Su entrada en el convento eterno
En el traslado a París, compartieron gozosas los sufrimientos de su Amado, padeciendo un verdadero víacrucis. Muchas de las jóvenes que de la comunidad habían recibido tantos socorros rodeaban los carros en los que iban las hermanas, gritando «bien hecho, bien hecho; fuera gente inútil». Al llegar, las sacaron de los transportes sin el más mínimo cuidado, llegando incluso a arrojar al suelo a una de ellas con tal brutalidad que muchos la dieron por muerta. Ensangrentada, se levantó y dio las gracias a su agresor por haberla dejado con la suficiente vida para compartir el martirio de Jesucristo.
Su entrega no quedó infecunda. Mientras las hermanas subían la escalera del cadalso, listas para ir al encuentro del Esposo con himnos de alegría, la gente admirada decía: «¡Qué almas tan hermosas! ¡Qué aire tan celestial!
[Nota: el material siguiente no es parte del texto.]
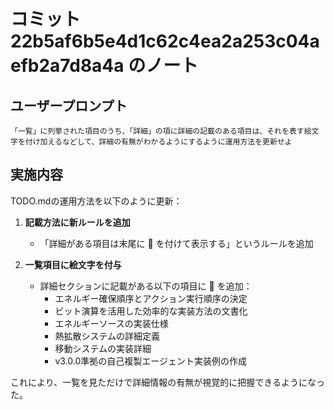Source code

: # コミット 22b5af6b5e4d1c62c4ea2a253c04aefb2a7d8a4a のノート

## ユーザープロンプト

```
「一覧」に列挙された項目のうち、「詳細」の項に詳細の記載のある項目は、それを表す絵文字を付け加えるなどして、詳細の有無がわかるようにするように運用方法を更新せよ
```

## 実施内容

TODO.mdの運用方法を以下のように更新：

1. **記載方法に新ルールを追加**
   - 「詳細がある項目は末尾に 📝 を付けて表示する」というルールを追加

2. **一覧項目に絵文字を付与**
   - 詳細セクションに記載がある以下の項目に 📝 を追加：
     - エネルギー確保順序とアクション実行順序の決定
     - ビット演算を活用した効率的な実装方法の文書化
     - エネルギーソースの実装仕様
     - 熱拡散システムの詳細定義
     - 移動システムの実装詳細
     - v3.0.0準拠の自己複製エージェント実装例の作成

これにより、一覧を見ただけで詳細情報の有無が視覚的に把握できるようになった。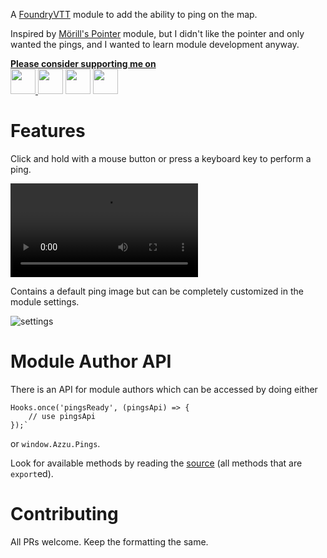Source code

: A [FoundryVTT](http://foundryvtt.com/) module to add the ability to ping on the map. 

Inspired by [Mörill's Pointer](https://gitlab.com/moerills-fvtt-modules/pointer) module, but I didn't like the pointer and only wanted the pings, and I wanted to learn module development anyway.

<a href="https://ko-fi.com/azzu"><strong>Please consider supporting me on</strong><br />
<img src="https://azzurite.tv/donate/ko-fi.png" height="40" />
<img src="https://azzurite.tv/donate/or.png" height="40" /></a>
<a href="https://www.patreon.com/azzu"><img src="https://azzurite.tv/donate/patreon.png" height="40" /></a>
<a href="https://ko-fi.com/azzu"><img src="https://azzurite.tv/donate/fees.png" height="40" /></a>

# Features

Click and hold with a mouse button or press a keyboard key to perform a ping.

![example ping](./doc/ping.mp4)

Contains a default ping image but can be completely customized in the module settings.

![settings](./doc/settings.png)

# Module Author API

There is an API for module authors which can be accessed by doing either

```
Hooks.once('pingsReady', (pingsApi) => {
    // use pingsApi
});`
```
or `window.Azzu.Pings`.

Look for available methods by reading the [source](https://gitlab.com/foundry-azzurite/pings/-/blob/master/src/api.js) (all methods that are `export`ed).

# Contributing

All PRs welcome. Keep the formatting the same.

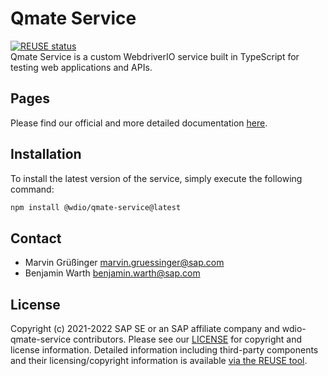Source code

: # Qmate Service
[![REUSE status](https://api.reuse.software/badge/github.com/SAP/wdio-qmate-service)](https://api.reuse.software/info/github.com/SAP/wdio-qmate-service)  
Qmate Service is a custom WebdriverIO service built in TypeScript for testing web applications and APIs.

## Pages
Please find our official and more detailed documentation [here](https://sap.github.io/wdio-qmate-service/).

## Installation
To install the latest version of the service, simply execute the following command:
```bash
npm install @wdio/qmate-service@latest
```

## Contact
- Marvin Grüßinger <marvin.gruessinger@sap.com>
- Benjamin Warth <benjamin.warth@sap.com>

## License
Copyright (c) 2021-2022 SAP SE or an SAP affiliate company and wdio-qmate-service contributors. Please see our [LICENSE](./LICENSES/Apache-2.0.txt) for copyright and license information. Detailed information including third-party components and their licensing/copyright information is available [via the REUSE tool](https://api.reuse.software/info/github.com/SAP/wdio-qmate-service).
Si éstas no van al P araíso, estará cerrado para todos». Una niña refirió que, cada vez que una monja moría, veía cómo su alma esperaba en el cielo, encima del patíbulo, al resto de sus hermanas. Y que cuando murió la última, todas juntas fueron ascendiendo hasta perderse de vista en el cielo. De esta forma, las hermanas entraron por fin en el convento eterno, en el que nada ni nadie podía ya separarlas del amor de su Esposo.
Conclusión
El 17 de julio de 1794, catorce carmelitas y dos torneras fueron pasando libre, igual y fraternalmente por la guillotina a causa de su firme amor al Señor. Libres, porque cada una de forma individual decidió escoger la vida antes que aceptar la alternativa de muerte que se les presentaba; iguales, porque siendo cada una diferente, todas fueron partícipes de un mismo amor llevado hasta el extremo; y fraternales, porque alentándose unas a otras para no desfallecer en la prueba, el Señor las unió en su corazón para toda la eternidad.
La vocación del cristiano es ser testigo del amor de Dios; desvivirse por aquel que le amó primero. Cada uno debe vivir el amor donde el Señor le pida, en el convento o fuera de él, pero el centro de toda vocación es el amor primero. Cristo se desvivió por cada uno; que todo cristiano haga de su vida un martirio de amor por el Señor.